Task to carry out
Every line that holds the word "down" needs to be copied from the data below.

Supplied material
:::

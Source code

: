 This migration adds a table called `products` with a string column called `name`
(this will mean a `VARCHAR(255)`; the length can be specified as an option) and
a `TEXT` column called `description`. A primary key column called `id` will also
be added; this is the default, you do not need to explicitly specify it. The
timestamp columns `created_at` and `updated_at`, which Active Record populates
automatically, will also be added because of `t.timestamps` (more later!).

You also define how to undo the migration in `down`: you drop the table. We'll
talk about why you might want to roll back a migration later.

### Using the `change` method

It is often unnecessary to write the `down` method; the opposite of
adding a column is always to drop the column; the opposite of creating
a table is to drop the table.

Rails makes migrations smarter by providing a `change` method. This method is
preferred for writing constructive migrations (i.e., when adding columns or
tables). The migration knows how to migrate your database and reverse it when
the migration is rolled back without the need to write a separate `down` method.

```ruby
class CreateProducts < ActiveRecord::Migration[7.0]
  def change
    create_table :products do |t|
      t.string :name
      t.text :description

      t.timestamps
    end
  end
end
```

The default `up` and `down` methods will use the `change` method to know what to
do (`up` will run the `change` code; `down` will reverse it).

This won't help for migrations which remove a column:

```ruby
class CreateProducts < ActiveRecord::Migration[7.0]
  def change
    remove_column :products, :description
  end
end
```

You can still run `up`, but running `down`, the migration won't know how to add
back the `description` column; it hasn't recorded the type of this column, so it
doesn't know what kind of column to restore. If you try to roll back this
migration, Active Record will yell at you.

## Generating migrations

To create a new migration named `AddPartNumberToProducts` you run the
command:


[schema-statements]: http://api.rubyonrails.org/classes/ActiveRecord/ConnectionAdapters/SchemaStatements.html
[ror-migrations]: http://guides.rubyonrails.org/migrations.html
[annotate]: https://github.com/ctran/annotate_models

:::

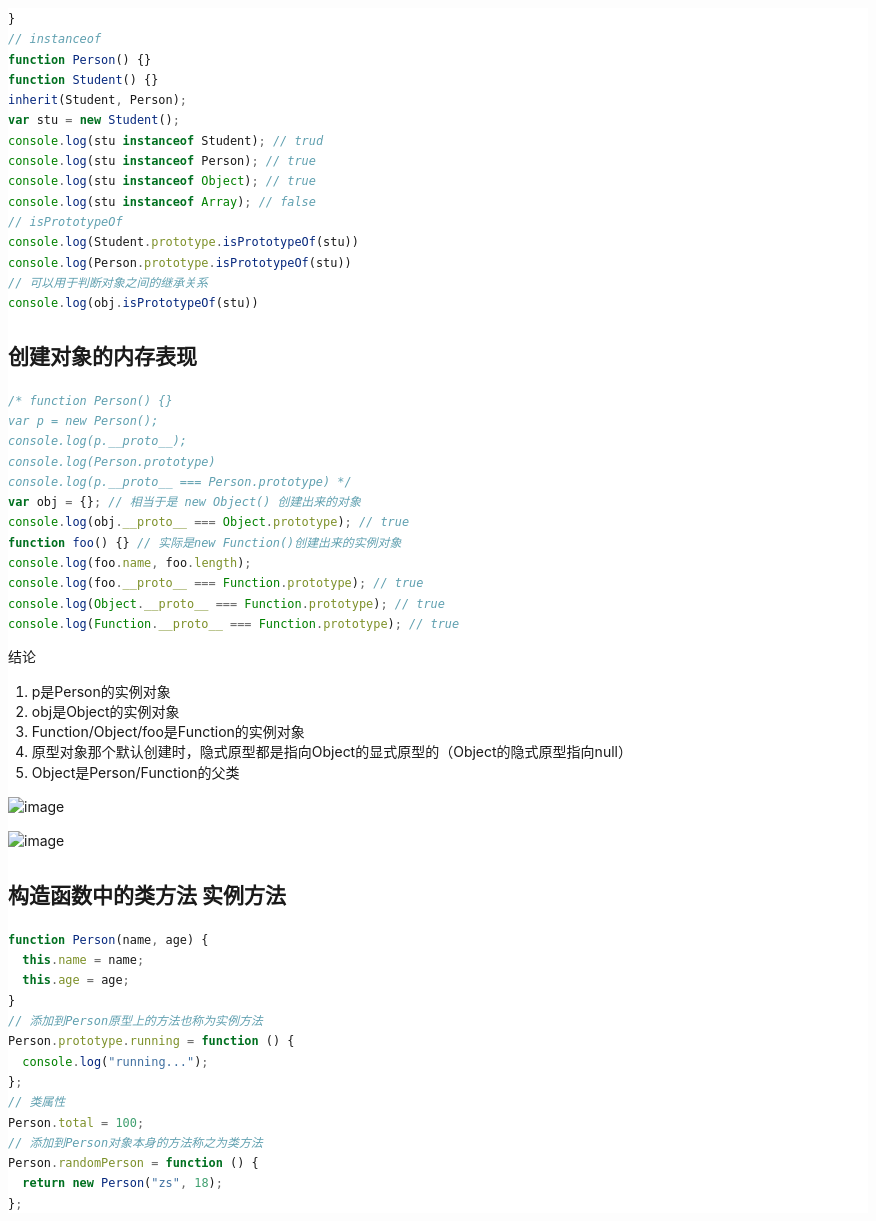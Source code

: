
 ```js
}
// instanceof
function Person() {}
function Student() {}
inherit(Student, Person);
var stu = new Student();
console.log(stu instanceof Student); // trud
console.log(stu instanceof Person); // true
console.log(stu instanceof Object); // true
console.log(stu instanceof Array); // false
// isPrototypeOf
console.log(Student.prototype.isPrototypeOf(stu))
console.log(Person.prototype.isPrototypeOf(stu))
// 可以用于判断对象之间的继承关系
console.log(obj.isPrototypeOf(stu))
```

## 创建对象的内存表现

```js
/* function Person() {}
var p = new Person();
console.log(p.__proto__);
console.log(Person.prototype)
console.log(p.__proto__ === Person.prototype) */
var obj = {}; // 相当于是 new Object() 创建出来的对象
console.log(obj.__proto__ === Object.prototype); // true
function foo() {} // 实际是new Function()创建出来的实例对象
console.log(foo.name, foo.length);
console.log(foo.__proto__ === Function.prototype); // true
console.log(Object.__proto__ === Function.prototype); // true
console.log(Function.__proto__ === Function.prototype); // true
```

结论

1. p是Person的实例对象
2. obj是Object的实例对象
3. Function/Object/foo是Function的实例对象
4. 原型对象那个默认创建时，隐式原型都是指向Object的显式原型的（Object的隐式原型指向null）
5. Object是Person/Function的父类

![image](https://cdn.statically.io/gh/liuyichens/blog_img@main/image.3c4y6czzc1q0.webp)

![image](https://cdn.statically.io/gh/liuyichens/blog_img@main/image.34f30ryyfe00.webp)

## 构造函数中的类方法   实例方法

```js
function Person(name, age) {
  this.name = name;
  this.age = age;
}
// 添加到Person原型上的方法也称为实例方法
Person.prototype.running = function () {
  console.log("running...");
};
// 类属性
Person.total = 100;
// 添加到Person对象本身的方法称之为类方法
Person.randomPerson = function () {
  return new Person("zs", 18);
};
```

:::

Task output
You also define how to undo the migration in `down`: you drop the table. We'll
It is often unnecessary to write the `down` method; the opposite of
the migration is rolled back without the need to write a separate `down` method.
The default `up` and `down` methods will use the `change` method to know what to
do (`up` will run the `change` code; `down` will reverse it).
You can still run `up`, but running `down`, the migration won't know how to add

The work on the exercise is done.